The data.

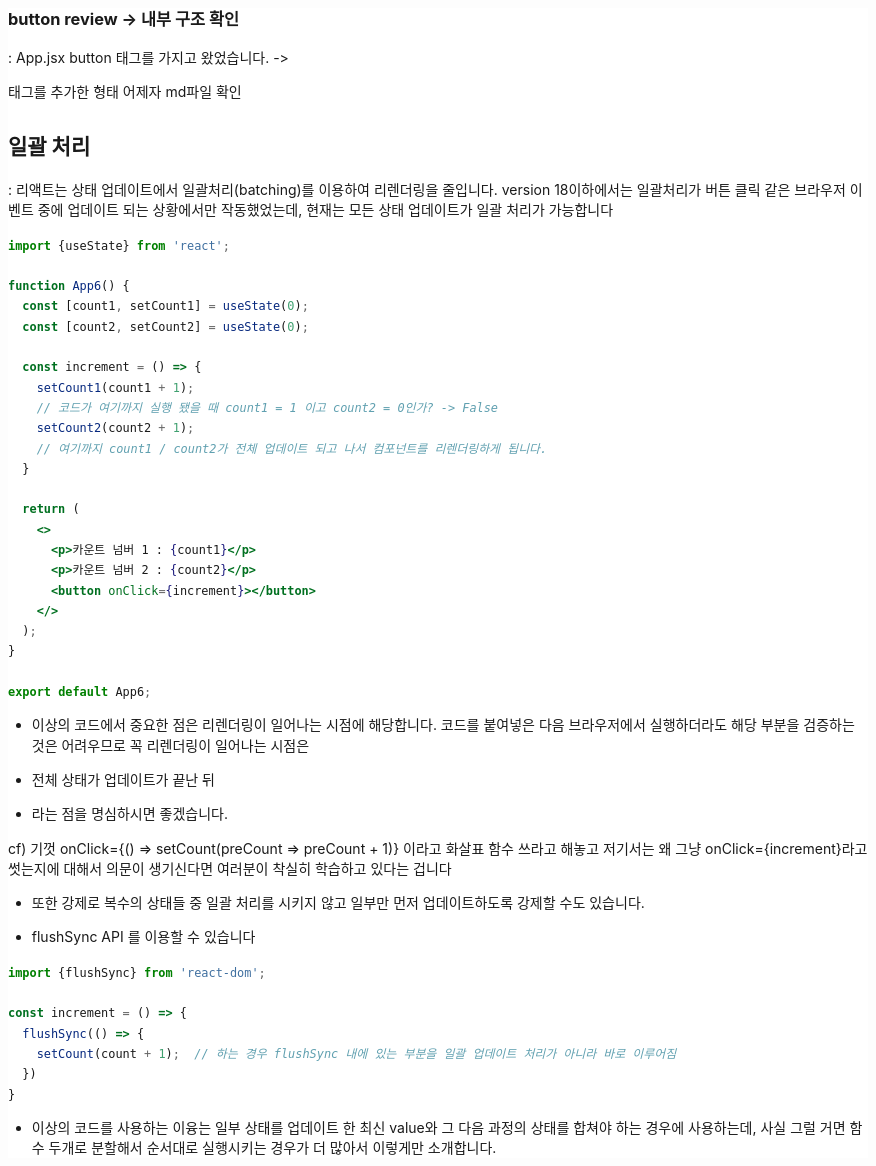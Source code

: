 ### button review -> 내부 구조 확인

: App.jsx button 태그를 가지고 왔었습니다. -> <p> 태그를 추가한 형태
어제자 md파일 확인

## 일괄 처리

: 리액트는 상태 업데이트에서 일괄처리(batching)를 이용하여 리렌더링을 줄입니다. version 18이하에서는 일괄처리가 버튼 클릭 같은 브라우저 이벤트 중에 업데이트 되는 상황에서만 작동했었는데, 현재는 모든 상태 업데이트가 일괄 처리가 가능합니다

```jsx
import {useState} from 'react';

function App6() {
  const [count1, setCount1] = useState(0);
  const [count2, setCount2] = useState(0);

  const increment = () => {
    setCount1(count1 + 1);
    // 코드가 여기까지 실행 됐을 때 count1 = 1 이고 count2 = 0인가? -> False
    setCount2(count2 + 1);
    // 여기까지 count1 / count2가 전체 업데이트 되고 나서 컴포넌트를 리렌더링하게 됩니다.
  }

  return (
    <>
      <p>카운트 넘버 1 : {count1}</p>
      <p>카운트 넘버 2 : {count2}</p>
      <button onClick={increment}></button>
    </>
  );
}

export default App6;
```

- 이상의 코드에서 중요한 점은 리렌더링이 일어나는 시점에 해당합니다. 코드를 붙여넣은 다음 브라우저에서 실행하더라도 해당 부분을 검증하는 것은 어려우므로 꼭 리렌더링이 일어나는 시점은

- 전체 상태가 업데이트가 끝난 뒤

- 라는 점을 명심하시면 좋겠습니다.

cf) 기껏 onClick={() => setCount(preCount => preCount + 1)} 이라고 화살표 함수 쓰라고 해놓고 저기서는 왜 그냥 onClick={increment}라고 썻는지에 대해서 의문이 생기신다면 여러분이 착실히 학습하고 있다는 겁니다

- 또한 강제로 복수의 상태들 중 일괄 처리를 시키지 않고 일부만 먼저 업데이트하도록 강제할 수도 있습니다.

- flushSync API 를 이용할 수 있습니다

```jsx
import {flushSync} from 'react-dom';

const increment = () => {
  flushSync(() => {
    setCount(count + 1);  // 하는 경우 flushSync 내에 있는 부분을 일괄 업데이트 처리가 아니라 바로 이루어짐
  })
}
```
- 이상의 코드를 사용하는 이융는 일부 상태를 업데이트 한 최신 value와 그 다음 과정의 상태를 합쳐야 하는 경우에 사용하는데, 사실 그럴 거면 함수 두개로 분할해서 순서대로 실행시키는 경우가 더 많아서 이렇게만 소개합니다.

Problem details.
Sift the material for lines that include the word "increment", and copy each one.

Worked solution.
  const increment = () => {
      <button onClick={increment}></button>
cf) 기껏 onClick={() => setCount(preCount => preCount + 1)} 이라고 화살표 함수 쓰라고 해놓고 저기서는 왜 그냥 onClick={increment}라고 썻는지에 대해서 의문이 생기신다면 여러분이 착실히 학습하고 있다는 겁니다
const increment = () => {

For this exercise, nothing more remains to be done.